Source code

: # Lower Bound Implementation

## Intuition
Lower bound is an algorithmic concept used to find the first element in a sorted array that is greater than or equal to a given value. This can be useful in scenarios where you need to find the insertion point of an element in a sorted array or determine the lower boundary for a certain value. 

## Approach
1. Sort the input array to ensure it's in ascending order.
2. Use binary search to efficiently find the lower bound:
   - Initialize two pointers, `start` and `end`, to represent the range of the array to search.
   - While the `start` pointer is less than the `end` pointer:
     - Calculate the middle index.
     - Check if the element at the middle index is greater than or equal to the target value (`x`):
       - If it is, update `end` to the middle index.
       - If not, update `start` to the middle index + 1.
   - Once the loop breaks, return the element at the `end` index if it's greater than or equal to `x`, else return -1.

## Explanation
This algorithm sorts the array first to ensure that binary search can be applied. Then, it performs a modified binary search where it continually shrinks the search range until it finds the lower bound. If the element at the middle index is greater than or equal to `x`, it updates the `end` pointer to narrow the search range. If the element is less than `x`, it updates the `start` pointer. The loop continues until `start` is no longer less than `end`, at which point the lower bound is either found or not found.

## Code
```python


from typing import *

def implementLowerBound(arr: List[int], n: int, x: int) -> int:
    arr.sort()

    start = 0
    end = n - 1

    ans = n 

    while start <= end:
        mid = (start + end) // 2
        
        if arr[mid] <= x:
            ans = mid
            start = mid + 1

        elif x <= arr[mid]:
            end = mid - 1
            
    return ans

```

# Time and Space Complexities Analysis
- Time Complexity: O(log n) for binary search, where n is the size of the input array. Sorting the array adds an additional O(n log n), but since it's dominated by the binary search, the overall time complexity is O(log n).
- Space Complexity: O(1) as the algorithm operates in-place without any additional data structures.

● What you have to do
Stop at the line containing "## Explanation". Please print exactly every line before it from the start of the records, plus that line itself, and nothing else.

● Output
Source code

: # Lower Bound Implementation

## Intuition
Lower bound is an algorithmic concept used to find the first element in a sorted array that is greater than or equal to a given value. This can be useful in scenarios where you need to find the insertion point of an element in a sorted array or determine the lower boundary for a certain value. 

## Approach
1. Sort the input array to ensure it's in ascending order.
2. Use binary search to efficiently find the lower bound:
   - Initialize two pointers, `start` and `end`, to represent the range of the array to search.
   - While the `start` pointer is less than the `end` pointer:
     - Calculate the middle index.
     - Check if the element at the middle index is greater than or equal to the target value (`x`):
       - If it is, update `end` to the middle index.
       - If not, update `start` to the middle index + 1.
   - Once the loop breaks, return the element at the `end` index if it's greater than or equal to `x`, else return -1.

## Explanation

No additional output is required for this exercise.